• _Task goal_: Go through the lines below. Copy those with "documentclass".

• _Source material_:
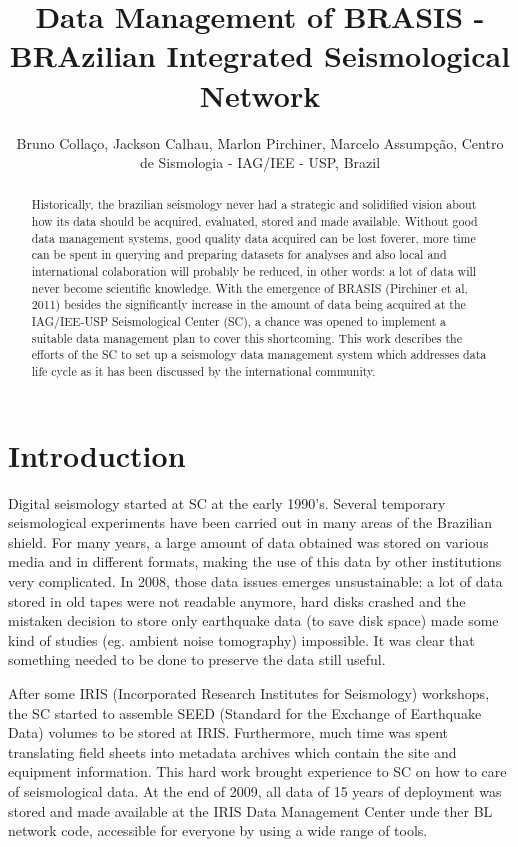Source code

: \documentclass[twoside,letterpaper,twocolumn]{article}
\title{Data Management of BRASIS -
BRAzilian Integrated Seismological Network}
\author{Bruno Colla\c{c}o, Jackson Calhau, Marlon Pirchiner, Marcelo
Assump\c{c}\~{a}o, Centro de Sismologia - IAG/IEE - USP, Brazil }
\begin{document}
\maketitle

\begin{abstract}

Historically, the brazilian seismology never had a strategic and solidified vision about how its data should be acquired, evaluated, stored and made available. Without good data management systems, good quality data acquired can be lost foverer, more time can be spent in querying and preparing datasets for analyses and also local and international colaboration will probably be reduced, in other words: a lot of data will never become scientific knowledge. With the emergence of BRASIS (Pirchiner et al, 2011) besides the significantly increase in the amount of data being acquired at the IAG/IEE-USP Seismological Center (SC), a chance was opened to implement a suitable data management plan to cover this shortcoming. This work describes the efforts of the SC to set up a seismology data management system which addresses data life cycle as it has been discussed by the international community.

\end{abstract}

\section{Introduction}

Digital seismology started at SC at the early 1990's. Several temporary seismological experiments have been carried out in many areas of the Brazilian shield. For many years, a large amount of data obtained was stored on various media and in different formats, making the use of this data by other institutions very complicated. In 2008, those data issues emerges unsustainable: a lot of data stored in old tapes were not readable anymore, hard disks crashed and the mistaken decision to store only earthquake data (to save disk space) made some kind of studies (eg. ambient noise tomography) impossible. It was clear that something needed to be done to preserve the data still useful. 

After some IRIS (Incorporated Research Institutes for Seismology) workshops, the SC started to assemble SEED (Standard for the Exchange of Earthquake Data) volumes to be stored at IRIS. Furthermore, much time was spent translating field sheets into metadata archives which contain the site and equipment information. This hard work brought experience to SC on how to care of seismological data. At the end of 2009, all data of 15 years of deployment was stored and made available at the IRIS Data Management Center unde ther BL network code, accessible for everyone by using a wide range of tools.
\end{document}

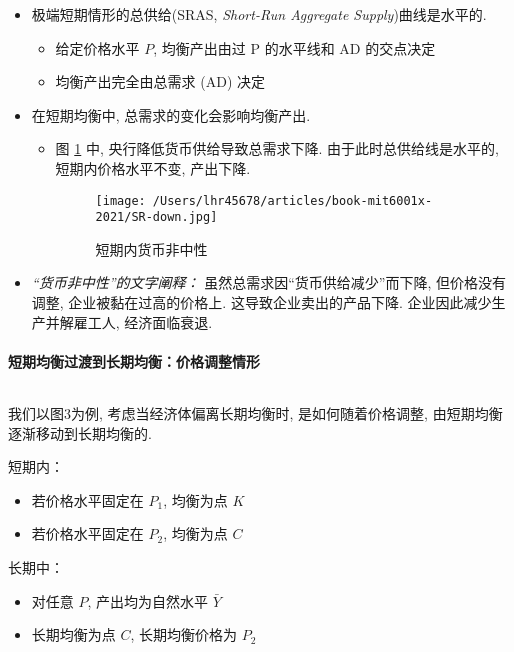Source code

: \documentclass[10pt]{ctexart}
\begin{document}
\begin{itemize}
\item
  极端短期情形的总供给(SRAS,  \textit{Short-Run Aggregate Supply})曲线是水平的.
  \begin{itemize}
  \item
    给定价格水平 $P$, 均衡产出由过 P 的水平线和 AD 的交点决定
  \item
    均衡产出完全由总需求 (AD) 决定
  \end{itemize}
\item
  在短期均衡中, 总需求的变化会影响均衡产出. 

  \begin{itemize}
  \item
    图 \ref{fig:sr} 中, 央行降低货币供给导致总需求下降. 由于此时总供给线是水平的, 短期内价格水平不变, 产出下降.
  
  \begin{figure}[H]
\centering
\texttt{[image: /Users/lhr45678/articles/book-mit6001x-2021/SR-down.jpg]}
\caption{短期内货币非中性}
\label{fig:sr}
\end{figure} 
  \end{itemize}
  
  \item
    \textit{``货币非中性''的文字阐释：} 虽然总需求因``货币供给减少''而下降, 但价格没有调整, 企业被黏在过高的价格上. 这导致企业卖出的产品下降. 企业因此减少生产并解雇工人, 经济面临衰退.   
\end{itemize}



\paragraph{短期均衡过渡到长期均衡：价格调整情形} $\, $

我们以图3为例, 考虑当经济体偏离长期均衡时, 是如何随着价格调整, 由短期均衡逐渐移动到长期均衡的. 

短期内：

\begin{itemize}
  \item
    若价格水平固定在 \(P_1\),  均衡为点 \(K\)
  \item
    若价格水平固定在 \(P_2\),  均衡为点 \(C\)
\end{itemize}

长期中：

  \begin{itemize}
  \item
    对任意 \(P\), 产出均为自然水平 \(\bar Y\)
  \item 长期均衡为点 \(C\), 
    长期均衡价格为 \(P_2\)
  \end{itemize}
\end{document}
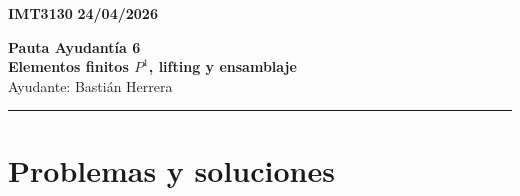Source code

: \documentclass[11pt]{article}
\begin{document}
    \begin{flushleft}
        \small
        \vspace{1pt}
        \textbf{IMT3130} \hfill
        \textbf{24/04/2026}
    \end{flushleft}
    \begin{center}
        \LARGE\textbf{Pauta Ayudantía 6}\\
        \vspace{3pt}
        \normalsize\textbf{Elementos finitos $P^1$, lifting y ensamblaje}\\
        \normalsize Ayudante: Bastián Herrera 
        \rule{\textwidth}{0.05mm}
    \end{center}

\section*{Problemas y soluciones}
\end{document}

• _Completed exercise_:
: \documentclass[twoside,letterpaper,twocolumn]{article}
: \documentclass[10pt]{ctexart}
: \documentclass[11pt]{article}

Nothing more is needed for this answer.